Exercise goal: Please retype every entry as written, and keep the pictures out.

Document images with source code:
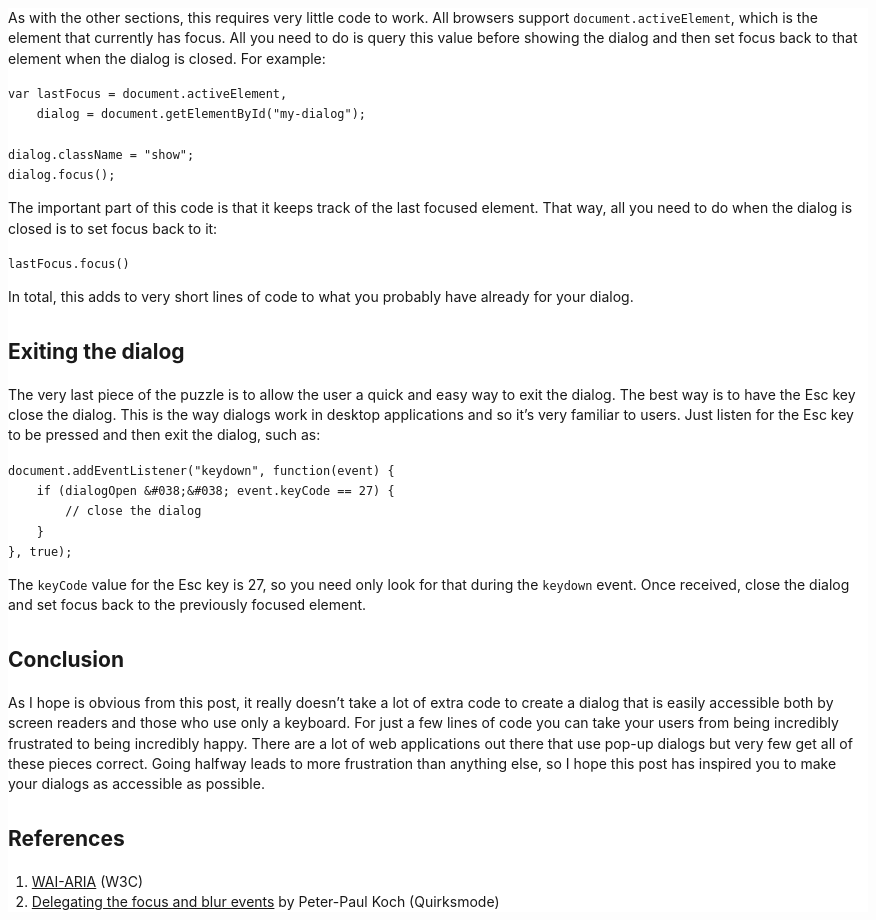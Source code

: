 As with the other sections, this requires very little code to work. All browsers support `document.activeElement`, which is the element that currently has focus. All you need to do is query this value before showing the dialog and then set focus back to that element when the dialog is closed. For example:

    var lastFocus = document.activeElement,
        dialog = document.getElementById("my-dialog");
    
    dialog.className = "show";
    dialog.focus();
    

The important part of this code is that it keeps track of the last focused element. That way, all you need to do when the dialog is closed is to set focus back to it:

    lastFocus.focus()

In total, this adds to very short lines of code to what you probably have already for your dialog.

## Exiting the dialog

The very last piece of the puzzle is to allow the user a quick and easy way to exit the dialog. The best way is to have the Esc key close the dialog. This is the way dialogs work in desktop applications and so it&#8217;s very familiar to users. Just listen for the Esc key to be pressed and then exit the dialog, such as:

    document.addEventListener("keydown", function(event) {
        if (dialogOpen &#038;&#038; event.keyCode == 27) {
            // close the dialog
        }
    }, true);

The `keyCode` value for the Esc key is 27, so you need only look for that during the `keydown` event. Once received, close the dialog and set focus back to the previously focused element.

## Conclusion

As I hope is obvious from this post, it really doesn&#8217;t take a lot of extra code to create a dialog that is easily accessible both by screen readers and those who use only a keyboard. For just a few lines of code you can take your users from being incredibly frustrated to being incredibly happy. There are a lot of web applications out there that use pop-up dialogs but very few get all of these pieces correct. Going halfway leads to more frustration than anything else, so I hope this post has inspired you to make your dialogs as accessible as possible.

## References

  1. [WAI-ARIA][1] (W3C)
  2. [Delegating the focus and blur events][2] by Peter-Paul Koch (Quirksmode)

 [1]: http://www.w3.org/WAI/intro/aria.php
 [2]: http://www.quirksmode.org/blog/archives/2008/04/delegating_the.html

Written response:
Source code

: As with the other sections, this requires very little code to work. All browsers support `document.activeElement`, which is the element that currently has focus. All you need to do is query this value before showing the dialog and then set focus back to that element when the dialog is closed. For example:

    var lastFocus = document.activeElement,
        dialog = document.getElementById("my-dialog");
    
    dialog.className = "show";
    dialog.focus();
    

The important part of this code is that it keeps track of the last focused element. That way, all you need to do when the dialog is closed is to set focus back to it:

    lastFocus.focus()

In total, this adds to very short lines of code to what you probably have already for your dialog.

## Exiting the dialog

The very last piece of the puzzle is to allow the user a quick and easy way to exit the dialog. The best way is to have the Esc key close the dialog. This is the way dialogs work in desktop applications and so it&#8217;s very familiar to users. Just listen for the Esc key to be pressed and then exit the dialog, such as:

    document.addEventListener("keydown", function(event) {
        if (dialogOpen &#038;&#038; event.keyCode == 27) {
            // close the dialog
        }
    }, true);

The `keyCode` value for the Esc key is 27, so you need only look for that during the `keydown` event. Once received, close the dialog and set focus back to the previously focused element.

## Conclusion

As I hope is obvious from this post, it really doesn&#8217;t take a lot of extra code to create a dialog that is easily accessible both by screen readers and those who use only a keyboard. For just a few lines of code you can take your users from being incredibly frustrated to being incredibly happy. There are a lot of web applications out there that use pop-up dialogs but very few get all of these pieces correct. Going halfway leads to more frustration than anything else, so I hope this post has inspired you to make your dialogs as accessible as possible.

## References

  1. [WAI-ARIA][1] (W3C)
  2. [Delegating the focus and blur events][2] by Peter-Paul Koch (Quirksmode)

 [1]: http://www.w3.org/WAI/intro/aria.php
 [2]: http://www.quirksmode.org/blog/archives/2008/04/delegating_the.html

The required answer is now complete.